▶ [Material supplied]:
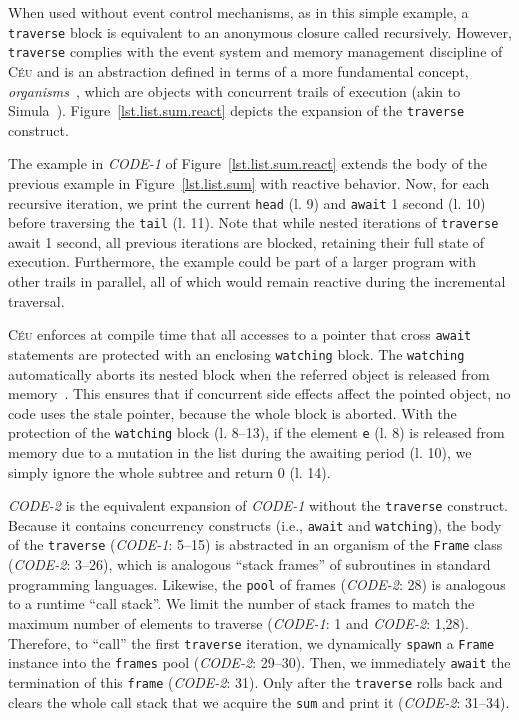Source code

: \documentclass{sig-alternate}
\newcommand{\CEU}{\textsc{C\'{e}u}\xspace}
\newcommand{\code}[1] {{\small{\texttt{#1}}}}
\begin{document}
When used without event control mechanisms, as in this simple example, a 
\code{traverse} block is equivalent to an anonymous closure called recursively.
%
However, \code{traverse} complies with the event system and memory management 
discipline of \CEU and is an abstraction defined in terms of a more fundamental 
concept, \emph{organisms}~\cite{ceu.mod15}, which are objects with concurrent 
trails of execution (akin to Simula~\cite{simula}).
%
Figure~\ref{lst.list.sum.react} depicts the expansion of the \code{traverse} 
construct.

The example in \emph{CODE-1} of Figure~\ref{lst.list.sum.react} extends the 
body of the previous example in Figure~\ref{lst.list.sum} with reactive 
behavior.
%
Now, for each recursive iteration, we print the current \code{head} (l. 9) 
and \code{await} 1 second (l. 10) before traversing the \code{tail} (l. 
11).
%
Note that while nested iterations of \code{traverse} await 1 second, all 
previous iterations are blocked, retaining their full state of execution.
Furthermore, the example could be part of a larger program with other trails in 
parallel, all of which would remain reactive during the incremental traversal.

\CEU enforces at compile time that all accesses to a pointer that cross 
\code{await} statements are protected with an enclosing \code{watching} block.
%
The \code{watching} automatically aborts its nested block when the referred 
object is released from memory~\cite{ceu.mod15}.
%
This ensures that if concurrent side effects affect the pointed object, no code 
uses the stale pointer, because the whole block is aborted.
%
With the protection of the \code{watching} block (l. 8--13), if the element 
\code{e} (l. 8) is released from memory due to a mutation in the list during 
the awaiting period (l. 10), we simply ignore the whole subtree and return 0 
(l. 14).

\emph{CODE-2} is the equivalent expansion of \emph{CODE-1} without the 
\code{traverse} construct.
%
Because it contains concurrency constructs (i.e., \code{await} and 
\code{watching}), the body of the \code{traverse} (\emph{CODE-1}: 5--15) is 
abstracted in an organism of the \code{Frame} class (\emph{CODE-2}: 3--26), 
which is analogous ``stack frames'' of subroutines in standard programming 
languages.
Likewise, the \code{pool} of frames (\emph{CODE-2}: 28) is analogous to a 
runtime ``call stack''.
We limit the number of stack frames to match the maximum number of elements to 
traverse (\emph{CODE-1}: 1 and \emph{CODE-2}: 1,28).
Therefore, to ``call'' the first \code{traverse} iteration, we dynamically 
\code{spawn} a \code{Frame} instance into the \code{frames} pool 
(\emph{CODE-2}: 29--30).
Then, we immediately \code{await} the termination of this \code{frame} 
(\emph{CODE-2}: 31).
Only after the \code{traverse} rolls back and clears the whole call stack
that we acquire the \code{sum} and print it (\emph{CODE-2}: 31--34).
\end{document}
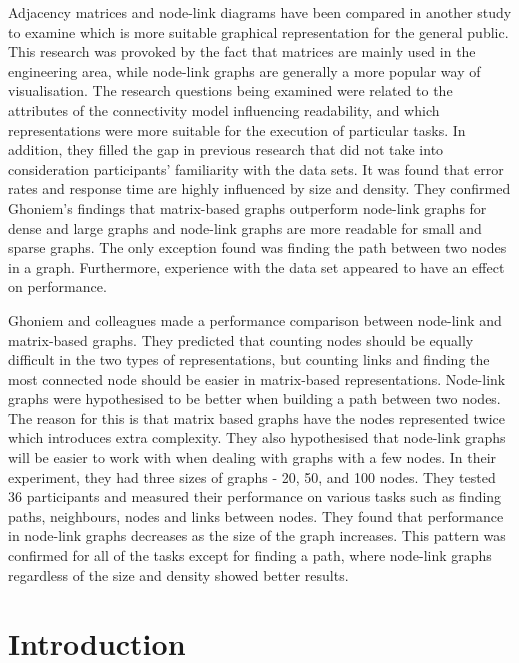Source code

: \documentclass{l4proj}
\begin{document}
Adjacency matrices and node-link diagrams have been compared in another study \cite{keller2006matrices} to examine which is more suitable graphical representation for the general public. This research was provoked by the fact that matrices are mainly used in the engineering area, while node-link graphs are generally a more popular way of visualisation. The research questions being examined were related to the attributes of the connectivity model influencing readability, and which representations were more suitable for the execution of particular tasks. In addition, they filled the gap in previous research that did not take into consideration participants' familiarity with the data sets. It was found that error rates and response time are highly influenced by size and density. They confirmed Ghoniem's \cite{ghoniem2004comparison} findings that matrix-based graphs outperform node-link graphs for dense and large graphs and node-link graphs are more readable for small and sparse graphs. The only exception found was finding the path between two nodes in a graph. Furthermore, experience with the data set appeared to have an effect on performance. 

Ghoniem and colleagues \cite{ghoniem2004comparison} made a performance comparison between node-link and matrix-based graphs. They predicted that counting nodes should be equally difficult in the two types of representations, but counting links and finding the most connected node should be easier in matrix-based representations. Node-link graphs were hypothesised to be better when building a path between two nodes. The reason for this is that matrix based graphs have the nodes represented twice which introduces extra complexity. They also hypothesised that node-link graphs will be easier to work with when dealing with graphs with a few nodes. In their experiment, they had three sizes of graphs - 20, 50, and 100 nodes. They tested 36 participants and measured their performance on various tasks such as finding paths, neighbours, nodes and links between nodes. They found that performance in node-link graphs decreases as the size of the graph increases. This pattern was confirmed for all of the tasks except for finding a path, where node-link graphs regardless of the size and density showed better results.

\chapter{Introduction}
\end{document}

▶ [Exercise prompt]:
In the copy, include every line of the entries above exactly and none of the pictures.

▶ [Answer to the exercise]:
Source code

: \documentclass{sig-alternate}
\newcommand{\CEU}{\textsc{C\'{e}u}\xspace}
\newcommand{\code}[1] {{\small{\texttt{#1}}}}
\begin{document}
When used without event control mechanisms, as in this simple example, a 
\code{traverse} block is equivalent to an anonymous closure called recursively.
%
However, \code{traverse} complies with the event system and memory management 
discipline of \CEU and is an abstraction defined in terms of a more fundamental 
concept, \emph{organisms}~\cite{ceu.mod15}, which are objects with concurrent 
trails of execution (akin to Simula~\cite{simula}).
%
Figure~\ref{lst.list.sum.react} depicts the expansion of the \code{traverse} 
construct.

The example in \emph{CODE-1} of Figure~\ref{lst.list.sum.react} extends the 
body of the previous example in Figure~\ref{lst.list.sum} with reactive 
behavior.
%
Now, for each recursive iteration, we print the current \code{head} (l. 9) 
and \code{await} 1 second (l. 10) before traversing the \code{tail} (l. 
11).
%
Note that while nested iterations of \code{traverse} await 1 second, all 
previous iterations are blocked, retaining their full state of execution.
Furthermore, the example could be part of a larger program with other trails in 
parallel, all of which would remain reactive during the incremental traversal.

\CEU enforces at compile time that all accesses to a pointer that cross 
\code{await} statements are protected with an enclosing \code{watching} block.
%
The \code{watching} automatically aborts its nested block when the referred 
object is released from memory~\cite{ceu.mod15}.
%
This ensures that if concurrent side effects affect the pointed object, no code 
uses the stale pointer, because the whole block is aborted.
%
With the protection of the \code{watching} block (l. 8--13), if the element 
\code{e} (l. 8) is released from memory due to a mutation in the list during 
the awaiting period (l. 10), we simply ignore the whole subtree and return 0 
(l. 14).

\emph{CODE-2} is the equivalent expansion of \emph{CODE-1} without the 
\code{traverse} construct.
%
Because it contains concurrency constructs (i.e., \code{await} and 
\code{watching}), the body of the \code{traverse} (\emph{CODE-1}: 5--15) is 
abstracted in an organism of the \code{Frame} class (\emph{CODE-2}: 3--26), 
which is analogous ``stack frames'' of subroutines in standard programming 
languages.
Likewise, the \code{pool} of frames (\emph{CODE-2}: 28) is analogous to a 
runtime ``call stack''.
We limit the number of stack frames to match the maximum number of elements to 
traverse (\emph{CODE-1}: 1 and \emph{CODE-2}: 1,28).
Therefore, to ``call'' the first \code{traverse} iteration, we dynamically 
\code{spawn} a \code{Frame} instance into the \code{frames} pool 
(\emph{CODE-2}: 29--30).
Then, we immediately \code{await} the termination of this \code{frame} 
(\emph{CODE-2}: 31).
Only after the \code{traverse} rolls back and clears the whole call stack
that we acquire the \code{sum} and print it (\emph{CODE-2}: 31--34).
\end{document}
Source code

: \documentclass{l4proj}
\begin{document}
Adjacency matrices and node-link diagrams have been compared in another study \cite{keller2006matrices} to examine which is more suitable graphical representation for the general public. This research was provoked by the fact that matrices are mainly used in the engineering area, while node-link graphs are generally a more popular way of visualisation. The research questions being examined were related to the attributes of the connectivity model influencing readability, and which representations were more suitable for the execution of particular tasks. In addition, they filled the gap in previous research that did not take into consideration participants' familiarity with the data sets. It was found that error rates and response time are highly influenced by size and density. They confirmed Ghoniem's \cite{ghoniem2004comparison} findings that matrix-based graphs outperform node-link graphs for dense and large graphs and node-link graphs are more readable for small and sparse graphs. The only exception found was finding the path between two nodes in a graph. Furthermore, experience with the data set appeared to have an effect on performance. 

Ghoniem and colleagues \cite{ghoniem2004comparison} made a performance comparison between node-link and matrix-based graphs. They predicted that counting nodes should be equally difficult in the two types of representations, but counting links and finding the most connected node should be easier in matrix-based representations. Node-link graphs were hypothesised to be better when building a path between two nodes. The reason for this is that matrix based graphs have the nodes represented twice which introduces extra complexity. They also hypothesised that node-link graphs will be easier to work with when dealing with graphs with a few nodes. In their experiment, they had three sizes of graphs - 20, 50, and 100 nodes. They tested 36 participants and measured their performance on various tasks such as finding paths, neighbours, nodes and links between nodes. They found that performance in node-link graphs decreases as the size of the graph increases. This pattern was confirmed for all of the tasks except for finding a path, where node-link graphs regardless of the size and density showed better results.

\chapter{Introduction}
\end{document}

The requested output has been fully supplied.